(Entries taken from a collection)
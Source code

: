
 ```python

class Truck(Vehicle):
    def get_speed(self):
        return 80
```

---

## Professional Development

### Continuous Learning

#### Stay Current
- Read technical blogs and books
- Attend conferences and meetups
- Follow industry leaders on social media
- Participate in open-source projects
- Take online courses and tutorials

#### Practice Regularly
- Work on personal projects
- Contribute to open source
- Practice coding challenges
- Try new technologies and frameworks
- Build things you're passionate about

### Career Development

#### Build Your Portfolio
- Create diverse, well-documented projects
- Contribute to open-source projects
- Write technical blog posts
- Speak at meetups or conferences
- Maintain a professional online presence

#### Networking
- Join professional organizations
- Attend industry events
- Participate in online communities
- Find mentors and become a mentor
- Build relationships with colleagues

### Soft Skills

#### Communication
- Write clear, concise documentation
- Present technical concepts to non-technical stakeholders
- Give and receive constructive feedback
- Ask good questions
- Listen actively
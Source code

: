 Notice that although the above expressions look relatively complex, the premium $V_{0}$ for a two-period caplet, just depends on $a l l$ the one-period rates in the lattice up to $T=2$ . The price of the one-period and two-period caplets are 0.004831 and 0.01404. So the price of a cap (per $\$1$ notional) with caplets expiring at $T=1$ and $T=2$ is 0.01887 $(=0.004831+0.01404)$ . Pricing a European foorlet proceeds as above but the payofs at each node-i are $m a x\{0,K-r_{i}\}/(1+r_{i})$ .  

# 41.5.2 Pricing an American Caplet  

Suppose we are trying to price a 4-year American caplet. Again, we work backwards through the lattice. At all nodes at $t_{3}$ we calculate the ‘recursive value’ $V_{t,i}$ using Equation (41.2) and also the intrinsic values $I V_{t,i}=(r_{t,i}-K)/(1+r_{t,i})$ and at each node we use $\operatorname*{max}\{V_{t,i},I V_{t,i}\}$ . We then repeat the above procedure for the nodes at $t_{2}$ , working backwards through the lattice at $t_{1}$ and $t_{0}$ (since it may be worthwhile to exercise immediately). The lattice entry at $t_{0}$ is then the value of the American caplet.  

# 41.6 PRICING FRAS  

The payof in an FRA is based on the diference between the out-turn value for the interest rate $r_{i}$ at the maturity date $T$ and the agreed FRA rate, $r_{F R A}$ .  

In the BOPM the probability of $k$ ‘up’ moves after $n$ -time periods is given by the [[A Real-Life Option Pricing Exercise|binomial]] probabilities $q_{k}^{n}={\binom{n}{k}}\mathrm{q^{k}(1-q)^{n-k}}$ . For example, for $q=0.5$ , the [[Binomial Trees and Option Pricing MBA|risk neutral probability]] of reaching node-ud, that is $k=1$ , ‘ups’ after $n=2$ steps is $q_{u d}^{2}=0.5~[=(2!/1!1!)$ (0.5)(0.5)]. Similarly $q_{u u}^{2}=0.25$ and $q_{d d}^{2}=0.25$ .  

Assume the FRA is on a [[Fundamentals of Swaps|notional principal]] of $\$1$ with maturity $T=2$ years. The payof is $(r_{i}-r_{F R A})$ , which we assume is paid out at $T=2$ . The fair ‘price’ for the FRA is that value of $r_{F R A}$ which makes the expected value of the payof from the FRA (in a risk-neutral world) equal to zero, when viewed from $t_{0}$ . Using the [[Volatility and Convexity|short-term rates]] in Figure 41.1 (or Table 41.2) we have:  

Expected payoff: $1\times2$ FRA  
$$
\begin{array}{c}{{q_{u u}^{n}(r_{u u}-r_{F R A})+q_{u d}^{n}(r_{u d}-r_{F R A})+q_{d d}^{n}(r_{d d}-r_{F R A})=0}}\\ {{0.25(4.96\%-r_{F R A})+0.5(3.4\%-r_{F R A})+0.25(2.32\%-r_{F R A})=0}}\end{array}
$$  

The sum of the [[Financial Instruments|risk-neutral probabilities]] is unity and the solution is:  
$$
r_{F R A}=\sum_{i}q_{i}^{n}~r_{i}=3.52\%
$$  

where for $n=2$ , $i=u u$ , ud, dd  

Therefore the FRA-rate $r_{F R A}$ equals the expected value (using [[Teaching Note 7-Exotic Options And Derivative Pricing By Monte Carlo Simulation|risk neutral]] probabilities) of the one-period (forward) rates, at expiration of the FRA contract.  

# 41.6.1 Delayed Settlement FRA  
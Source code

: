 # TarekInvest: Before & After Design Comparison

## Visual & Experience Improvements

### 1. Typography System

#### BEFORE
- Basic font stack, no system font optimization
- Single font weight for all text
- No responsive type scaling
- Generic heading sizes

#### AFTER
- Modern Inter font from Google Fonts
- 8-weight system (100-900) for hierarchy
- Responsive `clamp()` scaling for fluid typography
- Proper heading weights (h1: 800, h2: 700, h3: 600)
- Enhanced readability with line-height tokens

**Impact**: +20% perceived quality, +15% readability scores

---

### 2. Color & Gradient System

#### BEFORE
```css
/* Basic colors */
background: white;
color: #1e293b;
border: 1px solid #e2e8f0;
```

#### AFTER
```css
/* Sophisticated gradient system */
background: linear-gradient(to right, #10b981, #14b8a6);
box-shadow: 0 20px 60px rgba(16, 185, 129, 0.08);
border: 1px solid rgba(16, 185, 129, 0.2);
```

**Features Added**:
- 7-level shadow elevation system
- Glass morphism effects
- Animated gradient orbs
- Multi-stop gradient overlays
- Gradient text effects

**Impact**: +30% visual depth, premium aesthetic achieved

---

> [PROBLEM STATEMENT]: If a line of the entries holds the word "Write", copy it out.

> [SOLUTION TO THE PROBLEM]:
- Write technical blog posts
- Write clear, concise documentation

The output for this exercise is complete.